C'est en cela qu'on ressent le plus la maturité de la plume d'Emmanuel Mouret : à chaque fois que le récit semble avoir livré tous ses secrets, les personnages se retrouvent confrontés à un nouveau choix, un nouvel embranchement, et les directions prisent développent elles même de nouvelles possibilités. La richesse de Trois amies est comprise dans ce constat simple : il n'y a rien d'évident dans une relation amoureuse, et aucune recette ne va venir simplifier cet état de fait. Alice, jouée par l'excellente Camille Cottin, en est la parfaite illustration. À partir de sa propre histoire elle confie à son amie Joan ce qu'elle croit être un secret du bonheur dans son couple. Une heure et demie plus tard dans le film, leurs chemins et leurs vécus se retrouvent inversés, tout comme leurs certitudes sur le sujet de l'amour. Personne n'a ni raison ni tort, les routes se chevauchant au grès des pérégrinations et tourments, qui sont ici nombreux.


deux femmes côte à côte

C'est une caractéristique majeure du cinéma de Mouret, tout est possible et chaque nouvelle scène peut remettre en question la précédente, dans une extrême volatilité des émotions. Mais cela n'a peut être jamais été aussi clair que dans Trois amies : l'amour y est tellement fugace qu'il faut l'embrasser de toutes ses forces s'il se présente, au risque de ne plus le revoir frapper à la porte. Le plus beau symbole de cela est personnifié par Rebecca, interprété par Sara Forestier, sans doute la clef du film à bien des niveaux. Ses expériences, son langage corporelle, tout semblait contrit, empêché et constamment voué à l'échec. Son aboutissement, dans un enthousiasme incroyable et communicatif démontre à quel point tout n'est affaire que de détails et de hasard. Dans le final du film on découvre subitement Rebecca, pourtant bien présente dans de nombreuses scènes, qui semble accoucher d'elle même, dans une version soudain apaisée et heureuse.

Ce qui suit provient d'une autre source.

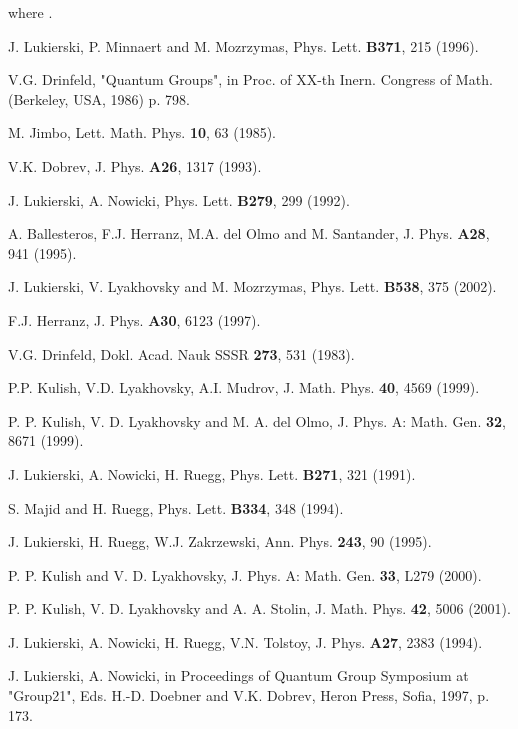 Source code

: \documentclass[a4paper,12pt,showkeys]{article}
\begin{document}
where \coordHE{}.



 \begin{thebibliography}{99}

 J. Lukierski, P. Minnaert and M. Mozrzymas, Phys.
 Lett. {\bf B371}, 215 (1996).


  V.G. Drinfeld, "Quantum Groups", in Proc. of XX-th
 Inern. Congress of Math. (Berkeley, USA, 1986) p. 798.



  M. Jimbo, Lett. Math. Phys. {\bf 10}, 63
  (1985).



 V.K. Dobrev, J. Phys. {\bf A26}, 1317 (1993).



 J. Lukierski, A. Nowicki, Phys. Lett. {\bf
B279}, 299 (1992).





  A. Ballesteros, F.J. Herranz, M.A. del Olmo and M.
 Santander, J. Phys. {\bf A28}, 941 (1995).

 J. Lukierski, V. Lyakhovsky and M. Mozrzymas, Phys.
 Lett. {\bf B538}, 375 (2002).


 F.J. Herranz, J. Phys. {\bf A30}, 6123 (1997).

 V.G. Drinfeld, Dokl. Acad. Nauk SSSR {\bf 273}, 531
(1983).


 P.P. Kulish, V.D. Lyakhovsky, A.I. Mudrov,
J. Math. Phys. {\bf 40}, 4569 (1999).


 P. P. Kulish, V. D. Lyakhovsky
 and M. A. del Olmo, J. Phys. A: Math. Gen. {\bf 32}, 8671 (1999).

  J. Lukierski, A. Nowicki, H. Ruegg,
 Phys. Lett. {\bf B271}, 321 (1991).




 S. Majid and H. Ruegg,
 Phys. Lett.  {\bf B334}, 348 (1994).

 J. Lukierski, H. Ruegg, W.J. Zakrzewski, Ann.
 Phys. {\bf 243}, 90 (1995).




 P. P. Kulish and V. D. Lyakhovsky, J. Phys. A: Math. Gen. {\bf %
33}, L279 (2000).

 P. P. Kulish, V. D. Lyakhovsky and A. A. Stolin, J. Math.
Phys. {\bf 42}, 5006 (2001).

 J. Lukierski, A. Nowicki, H. Ruegg, V.N. Tolstoy,
J. Phys. {\bf A27}, 2383 (1994).

 J. Lukierski, A. Nowicki, in Proceedings of Quantum Group
 Symposium at "Group21", Eds. H.-D. Doebner and V.K. Dobrev, Heron Press,
 Sofia, 1997, p. 173.

\end{thebibliography}
\end{document}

Il y a quelque chose d'émouvant à constater le chemin parcouru par Emmanuel Mouret depuis Laissons Lucie faire en 1999, et tout le travail effectué pour réussir à un tel accomplissement dans l'écriture. Loin d'être dans une redite vaine, il parvient dans Trois amies à développer ses thèmes de prédilections en les poussant encore plus loin, dans une orfèvrerie de situations qui confine au génie tellement tout fonctionne à la perfection. Désormais, les personnages amoureux d'Emmanuel Mouret sont délestés des poids qu'ils portaient sur leurs épaules, à l'image de Vincent Macaigne, qui sous une forme spectrale avoue qu'il est enfin heureux, débarrassé de ses angoisses et libre dans l'éternité.